Finalement, c'est à la fin de la journée, en sortant du travail, que je me rends compte du désastre de la situation. Comme si mon corps s'était retenu inconsciemment par respect pour mon entourage, les larmes m'ont submergées à l'instant où j'ai quitté mon lieu de travail. J'ai pleuré hier, mais moins. Ce soir est ma première soirée vraiment seule, face à mon frais célibat que je ne maîtrise pas du tout, et dont je ne connais pas le moins du monde le fonctionnement. Et je dois dire que j'ai eu peur. Tout à coup, je me retrouve sans mon amoureux qui m'accompagne dans mes activités habituellement. La panique de se retrouver seule m'a fait fondre en larmes. Me rendre compte que plus rien ne serait comme avant est une pensée terriblement difficile à admettre. Je pense que c'est le plus compliqué à accepter lors d'une rupture. 



Le mot "rupture" est vraiment représentatif de la fin d'une relation amoureuse. Il y a vraiment cette sensation de casse entre deux personnes qui finalement ne forme qu'un ensemble. Quand la relation est vraiment passionnel, comme ce que j'ai pu vivre, cet ensemble est si condensé qu'on ne rend plus vraiment compte où commence l'un et où finit l'autre. La rupture, dans ce cas, n'est que plus difficile. On se sent brisé, et c'est là que vient la notion de "moitié", que l'on a perdu, et qui manque. Comme un morceau de soi  qui manque. Le corps a besoin de temps pour réaliser qu'il n'est pas une moitié mais bien une personne, entière. Étonnamment, j'ai conscience d'être une personne entière mais je ne veux pas l'admettre, comme j'ai conscience que la relation amoureuse qui ne marche pas, est plutôt une sorte de drogue, et je ne l'admets pas non plus. J'ai comme l'impression d'avoir une partie accrochée, addicte, malheureuse et en manque qui me dit que non, je ne suis rien sans lui, que plus rien n'aura la même saveur.
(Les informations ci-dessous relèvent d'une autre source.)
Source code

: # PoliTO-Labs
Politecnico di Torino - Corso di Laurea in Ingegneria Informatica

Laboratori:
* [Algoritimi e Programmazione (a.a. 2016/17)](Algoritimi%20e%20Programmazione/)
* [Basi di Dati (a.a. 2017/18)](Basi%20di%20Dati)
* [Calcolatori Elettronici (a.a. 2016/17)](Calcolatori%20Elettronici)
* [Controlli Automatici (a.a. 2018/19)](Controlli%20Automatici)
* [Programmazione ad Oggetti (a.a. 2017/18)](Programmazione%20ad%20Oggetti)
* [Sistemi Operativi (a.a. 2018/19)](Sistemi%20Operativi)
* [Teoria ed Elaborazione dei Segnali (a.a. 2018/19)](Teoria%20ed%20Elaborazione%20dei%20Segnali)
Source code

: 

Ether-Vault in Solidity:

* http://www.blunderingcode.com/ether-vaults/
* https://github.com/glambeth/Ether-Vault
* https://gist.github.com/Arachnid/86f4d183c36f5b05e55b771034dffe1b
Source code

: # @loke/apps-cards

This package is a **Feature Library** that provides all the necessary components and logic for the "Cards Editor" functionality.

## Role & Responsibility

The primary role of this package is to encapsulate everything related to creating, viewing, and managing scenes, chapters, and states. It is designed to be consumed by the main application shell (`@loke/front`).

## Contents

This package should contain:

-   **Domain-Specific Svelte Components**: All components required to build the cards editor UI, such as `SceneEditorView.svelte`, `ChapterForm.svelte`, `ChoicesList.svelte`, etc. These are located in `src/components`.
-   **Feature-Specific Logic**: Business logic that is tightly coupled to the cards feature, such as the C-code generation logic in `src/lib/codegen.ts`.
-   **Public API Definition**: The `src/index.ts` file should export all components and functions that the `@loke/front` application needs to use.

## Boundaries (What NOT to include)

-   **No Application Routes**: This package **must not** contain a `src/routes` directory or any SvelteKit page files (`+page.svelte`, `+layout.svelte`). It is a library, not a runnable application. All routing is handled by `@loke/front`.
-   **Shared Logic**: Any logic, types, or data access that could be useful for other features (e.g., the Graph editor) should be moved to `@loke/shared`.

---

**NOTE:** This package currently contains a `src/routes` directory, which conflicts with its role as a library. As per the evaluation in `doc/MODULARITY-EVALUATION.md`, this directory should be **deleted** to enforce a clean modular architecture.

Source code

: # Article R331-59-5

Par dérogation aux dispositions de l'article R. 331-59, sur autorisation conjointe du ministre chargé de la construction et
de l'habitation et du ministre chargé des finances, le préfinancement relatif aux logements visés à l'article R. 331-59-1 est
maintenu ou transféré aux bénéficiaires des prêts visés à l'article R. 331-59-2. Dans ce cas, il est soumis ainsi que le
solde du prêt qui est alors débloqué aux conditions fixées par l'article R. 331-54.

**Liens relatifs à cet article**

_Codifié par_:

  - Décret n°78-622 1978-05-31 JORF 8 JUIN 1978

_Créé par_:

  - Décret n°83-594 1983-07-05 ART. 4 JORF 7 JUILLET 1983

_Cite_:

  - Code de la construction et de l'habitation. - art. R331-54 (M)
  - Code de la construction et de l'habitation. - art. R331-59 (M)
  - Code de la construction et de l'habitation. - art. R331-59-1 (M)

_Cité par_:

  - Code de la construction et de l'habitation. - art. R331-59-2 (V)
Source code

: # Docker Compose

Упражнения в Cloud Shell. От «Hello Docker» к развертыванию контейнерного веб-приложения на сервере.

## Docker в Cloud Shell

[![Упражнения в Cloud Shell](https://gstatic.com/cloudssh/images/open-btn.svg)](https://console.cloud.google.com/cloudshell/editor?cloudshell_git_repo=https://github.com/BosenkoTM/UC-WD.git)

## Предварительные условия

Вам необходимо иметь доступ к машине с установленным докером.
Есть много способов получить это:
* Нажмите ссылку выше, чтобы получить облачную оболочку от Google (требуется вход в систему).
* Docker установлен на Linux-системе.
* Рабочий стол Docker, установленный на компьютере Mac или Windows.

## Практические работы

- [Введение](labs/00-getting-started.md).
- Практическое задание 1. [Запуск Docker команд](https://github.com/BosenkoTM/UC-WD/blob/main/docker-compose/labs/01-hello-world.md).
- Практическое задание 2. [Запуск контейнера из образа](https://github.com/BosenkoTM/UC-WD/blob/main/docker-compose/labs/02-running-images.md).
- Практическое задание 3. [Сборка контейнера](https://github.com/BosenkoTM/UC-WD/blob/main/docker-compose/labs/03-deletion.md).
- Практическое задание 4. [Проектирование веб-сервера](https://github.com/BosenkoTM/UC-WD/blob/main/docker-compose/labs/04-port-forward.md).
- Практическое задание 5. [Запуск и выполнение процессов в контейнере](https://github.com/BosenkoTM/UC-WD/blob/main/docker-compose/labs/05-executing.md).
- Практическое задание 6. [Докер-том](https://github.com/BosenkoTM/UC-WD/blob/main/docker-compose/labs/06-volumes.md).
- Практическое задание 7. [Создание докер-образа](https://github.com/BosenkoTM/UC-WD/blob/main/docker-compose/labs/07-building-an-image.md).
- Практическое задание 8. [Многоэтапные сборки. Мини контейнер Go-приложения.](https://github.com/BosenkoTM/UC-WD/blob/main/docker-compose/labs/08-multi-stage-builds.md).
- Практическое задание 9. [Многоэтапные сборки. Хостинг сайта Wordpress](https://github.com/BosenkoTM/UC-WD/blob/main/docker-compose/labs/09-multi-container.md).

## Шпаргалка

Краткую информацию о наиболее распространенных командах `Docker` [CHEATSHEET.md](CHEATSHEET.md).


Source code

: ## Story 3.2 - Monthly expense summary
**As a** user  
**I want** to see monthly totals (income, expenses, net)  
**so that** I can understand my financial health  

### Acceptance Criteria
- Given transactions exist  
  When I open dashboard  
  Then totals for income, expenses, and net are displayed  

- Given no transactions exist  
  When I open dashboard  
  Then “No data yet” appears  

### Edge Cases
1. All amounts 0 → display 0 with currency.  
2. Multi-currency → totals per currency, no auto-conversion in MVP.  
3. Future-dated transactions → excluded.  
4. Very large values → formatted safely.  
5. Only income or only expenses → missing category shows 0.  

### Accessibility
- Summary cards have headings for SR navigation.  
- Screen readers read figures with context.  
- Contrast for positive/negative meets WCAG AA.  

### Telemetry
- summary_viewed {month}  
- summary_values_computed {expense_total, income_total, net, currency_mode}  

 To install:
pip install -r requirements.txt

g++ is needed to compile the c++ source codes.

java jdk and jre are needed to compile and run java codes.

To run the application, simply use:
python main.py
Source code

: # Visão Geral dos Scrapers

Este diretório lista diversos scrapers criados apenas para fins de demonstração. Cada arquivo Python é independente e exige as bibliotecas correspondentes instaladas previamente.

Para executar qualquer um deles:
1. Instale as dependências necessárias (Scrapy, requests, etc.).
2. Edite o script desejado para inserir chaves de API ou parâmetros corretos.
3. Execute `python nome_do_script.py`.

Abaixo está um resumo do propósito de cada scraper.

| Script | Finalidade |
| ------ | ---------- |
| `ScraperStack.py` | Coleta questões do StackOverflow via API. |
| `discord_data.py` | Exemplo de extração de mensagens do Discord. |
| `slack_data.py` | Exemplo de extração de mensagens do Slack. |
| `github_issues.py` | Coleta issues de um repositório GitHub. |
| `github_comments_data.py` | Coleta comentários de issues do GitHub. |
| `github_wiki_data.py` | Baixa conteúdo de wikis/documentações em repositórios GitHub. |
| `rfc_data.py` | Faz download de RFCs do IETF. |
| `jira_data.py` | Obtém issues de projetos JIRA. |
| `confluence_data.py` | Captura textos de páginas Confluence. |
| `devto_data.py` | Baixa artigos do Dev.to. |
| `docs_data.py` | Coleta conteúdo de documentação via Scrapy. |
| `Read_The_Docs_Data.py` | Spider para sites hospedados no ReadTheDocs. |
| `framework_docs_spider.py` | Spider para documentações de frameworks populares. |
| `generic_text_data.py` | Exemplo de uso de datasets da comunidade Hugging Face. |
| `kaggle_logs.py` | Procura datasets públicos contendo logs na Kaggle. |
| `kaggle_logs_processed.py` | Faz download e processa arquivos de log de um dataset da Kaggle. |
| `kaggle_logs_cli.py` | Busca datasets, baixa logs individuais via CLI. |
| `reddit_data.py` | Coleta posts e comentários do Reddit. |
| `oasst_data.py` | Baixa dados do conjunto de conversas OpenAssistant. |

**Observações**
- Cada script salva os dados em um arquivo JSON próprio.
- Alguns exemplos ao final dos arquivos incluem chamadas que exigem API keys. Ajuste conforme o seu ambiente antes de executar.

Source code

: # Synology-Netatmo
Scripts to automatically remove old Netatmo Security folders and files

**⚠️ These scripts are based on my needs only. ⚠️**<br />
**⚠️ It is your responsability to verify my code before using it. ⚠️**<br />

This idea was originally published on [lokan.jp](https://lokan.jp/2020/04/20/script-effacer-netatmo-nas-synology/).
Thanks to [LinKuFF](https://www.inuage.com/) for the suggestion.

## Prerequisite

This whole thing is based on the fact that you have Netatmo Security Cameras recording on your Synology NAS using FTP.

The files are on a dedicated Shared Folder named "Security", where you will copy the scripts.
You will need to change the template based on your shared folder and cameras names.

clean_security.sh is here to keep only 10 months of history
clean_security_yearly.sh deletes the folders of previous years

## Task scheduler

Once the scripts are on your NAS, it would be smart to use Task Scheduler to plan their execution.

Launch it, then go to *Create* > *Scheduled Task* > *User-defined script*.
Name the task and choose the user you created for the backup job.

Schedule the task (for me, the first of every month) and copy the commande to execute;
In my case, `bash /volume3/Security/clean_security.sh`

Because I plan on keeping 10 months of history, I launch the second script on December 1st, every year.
De l'autre côté, mon corps s'agite et me dit que c'est l'unique et bonne solution que de se séparer de cette relation toxique, aussi douce qu'elle est pu être, aussi agréable et éternelle qu'elle aie voulu paraître



Dans mon cas, aujourd'hui, il me semble que le plus difficile à admettre et à accepter est l'absence d'amour. Je ne parle pas d'attention, mais vraiment d'amour, de démonstration d'amour. Sans parler du tout de sexe, que je ne considère vraiment pas comme indispensable dans cette situation à ce jour, je pense aux caresses, aux câlins, aux bisous. Lors d'une relation, j'accorde beaucoup d'importance à tout ça, et en être privé du jour au lendemain est vraiment très difficile à vivre. Par exemple, je me suis retrouvée hier soir à me sentir très triste et avoir vraiment besoin de quelqu'un qui me prenne dans ses bras. En réfléchissant, je me suis rendue compte que je n'avais pas besoin en soi de lui, mais d'une vraie preuve d'amour de quelqu'un qui comprend ma souffrance et ma tristesse. Quelqu'un qui, plus qu'un ami, soit présent pour me réconforter par sa présence et qui me connaisse si bien qu'une pression de mes bras aurait suffit pour qu'il comprenne mon désarroi. Cette personne, finalement, est la seule personne que j'ai perdu et cette impossibilité d'amour, et ce paradoxe augmente tant l'horreur de la situation.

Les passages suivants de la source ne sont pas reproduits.